One of the key conclusions of the report, based on 22 separate studies it commissioned, was this: Current teacher policies do not let state and local administrators make the best use of the pool of potential teachers nor adequately support current teachers.
Five years later and with virtually no changes to teacher employment, compensation, dismissal, or tenure laws or practices – and no hope of any legislation passing – California’s reformers are following in the steps of great civil rights movements and seeking relief from the courts. In October 2011, a group of families, with support from EdVoice, sued the Los Angeles Unified School District (LAUSD) to force compliance with a mostly ignored California law known as the Stull Act, which mandates among other things that teacher evaluations occur regularly and that they include student performance data.
Even the current LAUSD superintendent admitted in his deposition that “the current system doesn’t best serve adults or students” and does not focus on “the whole part of an education, and that is how students do.” Now the Democratic mayor, Antonio Villaraigosa, has jumped in on the side of the families, filing a friend-of-the court brief insisting on change and noting that LAUSD only evaluated 40 percent of tenured teachers and 70 percent of non-tenured teachers. Moreover, the district’s own task force found “only a tenuous link between evaluations and improved teaching and learning.”
Last month, my colleague at the American Center for School Choice, Steve Sugarman, analyzed the current Reed vs. State of California case that is, at least so far, defeating the “last in, first out” hiring practices that the CTA advocates and most school districts adopt. This policy leads to disproportionate firing of teachers in schools that serve poor neighborhoods and operate in difficult urban areas because the seniority policies of unions and districts place the newly hired teachers at these schools. Thus the trial court found the practice unconstitutionally deprives students of an equal education.
Just last week, lawyers filed on behalf of eight teenage students across the state a third attack on the teaching status quo that demonstrably damages kids.
A San Francisco Bay area nonprofit, Students Matter, is leading the effort, which names four school districts. It has received support from Democrats for Educational Reform, headed in California by another American Center colleague, Gloria Romero, along with Michele Rhee’s StudentsFirst and Parent Revolution.
The suit seeks to overturn five laws that essentially prevent quality teaching, which when it occurs, disproportionately and adversely affects minority and poor communities. The suit contends that California’s tenure law, which grants lifetime protections after only 18 months of in-classroom experience, is an inadequate time frame for determining long-term employment.
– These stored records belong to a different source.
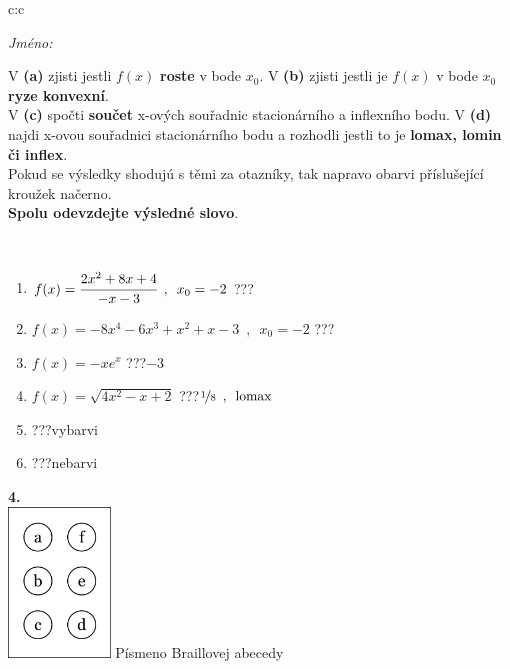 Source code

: \documentclass[10pt]{report}
\begin{document}
\begin{tabular}{c:c}
\begin{minipage}[c][104.5mm][t]{0.5\linewidth}
\begin{center}
\textit{Jméno:}\phantom{xxxxxxxxxxxxxxxxxxxxxxxxxxxxxxxxxxxxxxxxxxxxxxxxxxxxxxxxxxxxxxxxx}\\[5mm]
\begin{minipage}{0.95\linewidth}
\begin{center}
{\small V \textbf{(a)} zjisti jestli $f(x)$ \textbf{roste} v bode $x_0$. V \textbf{(b)} zjisti jestli je $f(x)$ v bode $x_0$ \textbf{ryze konvexní}.\\V \textbf{(c)} spočti \textbf{součet} x-ových souřadnic stacionárního a inflexního bodu. V \textbf{(d)} najdi x-ovou souřadnici stacionárního bodu a rozhodli jestli to je \textbf{lomax, lomin či inflex}.\\Pokud se výsledky shodujú s těmi za otazníky, tak napravo obarvi příslušející kroužek načerno.\\\textbf{Spolu odevzdejte výsledné slovo}}.
\end{center}
\end{minipage}
\\[1mm]
\begin{minipage}{0.79\linewidth}
\begin{center}
\begin{varwidth}{\linewidth}
\begin{enumerate}
\normalsize
\item $f(x)=\cfrac{2x^2+8x+4}{-x-3}\enspace , \enspace x_0=-2$\quad \dotfill\; ???\;\dotfill \quad {}
\item $f(x)=-8x^4-6x^3+x^2+x-3\enspace , \enspace x_0=-2$\quad \dotfill\; ???\;\dotfill \quad {}
\item $f(x)=-xe^{x}$\quad \dotfill\; ???\;\dotfill \quad $-3$
\item $f(x)=\sqrt{4x^2-x+2}$\quad \dotfill\; ???\;\dotfill \quad $\nicefrac{1}{8}\enspace , \enspace\mathrm{lomax}$
\item \quad \dotfill\; ???\;\dotfill \quad vybarvi
\item \quad \dotfill\; ???\;\dotfill \quad nebarvi
\end{enumerate}
\end{varwidth}
\end{center}
\end{minipage}
\begin{minipage}{0.20\linewidth}
\begin{center}
{\Huge\bfseries 4.} \\[2mm]
\includegraphics[height=40mm]{../images/braille.png}
{\small Písmeno Braillovej abecedy}
\end{center}
\end{minipage}
\end{center}
\end{minipage}
%
\end{tabular}
\end{document}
It also targets the 10-step dismissal process that costs hundreds of thousands of dollars to pursue and results in only rare teacher firings. Last year, LAUSD paid a teacher arrested for lewd acts with students $40,000 to resign. I doubt you could find a teacher fired in California in the last 20 years because students didn’t learn anything in class. As a California school board member, I have regularly signed off on low-six-figure settlements to obtain teacher resignations for unethical actions rather than risk high-six-figure costs and perhaps having to take them back in to our classrooms. It’s nauseating, but it’s the reality of this process in California. Lastly, the suit seeks to overturn more broadly than Reed the “last-in-first-out” legal provisions for teacher layoffs.
Will this all lead to a kind of mini Brown vs. Board of Education revolutionary decision that will eventually change the California education landscape for the better? Hard to tell.
The education establishment, California School Boards Association and the Association of California School Administrators, sued the state in 2010 (Robles-Wong vs. State of California) asserting that California had unconstitutionally failed to fund education. The court said education had no constitutional right to a certain level of funding.
Do California students have a constitutional right to processes that greatly improve the chance they will have effective and competent teachers? When the status quo politics and special interests of the day have stymied progress, the courts have often been the last hope for civil rights, whether they be for racial, gender or sexual orientation equality.
Let’s hope California children find refuge there also.